Data for processing →
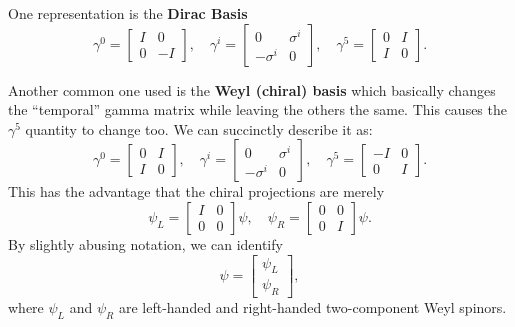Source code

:One representation is the \textbf{Dirac Basis}
\begin{equation}
\gamma^0 = \begin{bmatrix} I & 0 \\ 0 & -I \end{bmatrix},\quad \gamma^i = \begin{bmatrix} 0 & \sigma^i \\ -\sigma^i & 0 \end{bmatrix},\quad \gamma^5 = \begin{bmatrix} 0 & I \\ I & 0 \end{bmatrix}.
\end{equation}

Another common one used is the \textbf{Weyl (chiral) basis} which basically changes the ``temporal'' gamma matrix while leaving the others the same. This causes the $\gamma^5$ quantity to change too. We can succinctly describe it as:
\begin{equation}
\gamma^0 = \begin{bmatrix} 0 & I \\ I & 0 \end{bmatrix},\quad \gamma^i = \begin{bmatrix} 0 & \sigma^i \\ -\sigma^i & 0 \end{bmatrix},\quad \gamma^5 = \begin{bmatrix} -I & 0 \\ 0 & I \end{bmatrix}.
\end{equation}
This has the advantage that the chiral projections are merely
\begin{equation}
\psi_L=\begin{bmatrix} I & 0 \\0 & 0 \end{bmatrix}\psi,\quad \psi_R=\begin{bmatrix} 0 & 0 \\0 & I \end{bmatrix}\psi.
\end{equation}
By slightly abusing notation, we can identify
\begin{equation}
\psi=\begin{bmatrix} \psi_L \\ \psi_R \end{bmatrix},
\end{equation}
where $\psi_L$ and $\psi_R$ are left-handed and right-handed two-component Weyl spinors.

Required action → Wherever a line of the data holds "gamma", copy that line.

Task solution →
\gamma^0 = \begin{bmatrix} I & 0 \\ 0 & -I \end{bmatrix},\quad \gamma^i = \begin{bmatrix} 0 & \sigma^i \\ -\sigma^i & 0 \end{bmatrix},\quad \gamma^5 = \begin{bmatrix} 0 & I \\ I & 0 \end{bmatrix}.
Another common one used is the \textbf{Weyl (chiral) basis} which basically changes the ``temporal'' gamma matrix while leaving the others the same. This causes the $\gamma^5$ quantity to change too. We can succinctly describe it as:
\gamma^0 = \begin{bmatrix} 0 & I \\ I & 0 \end{bmatrix},\quad \gamma^i = \begin{bmatrix} 0 & \sigma^i \\ -\sigma^i & 0 \end{bmatrix},\quad \gamma^5 = \begin{bmatrix} -I & 0 \\ 0 & I \end{bmatrix}.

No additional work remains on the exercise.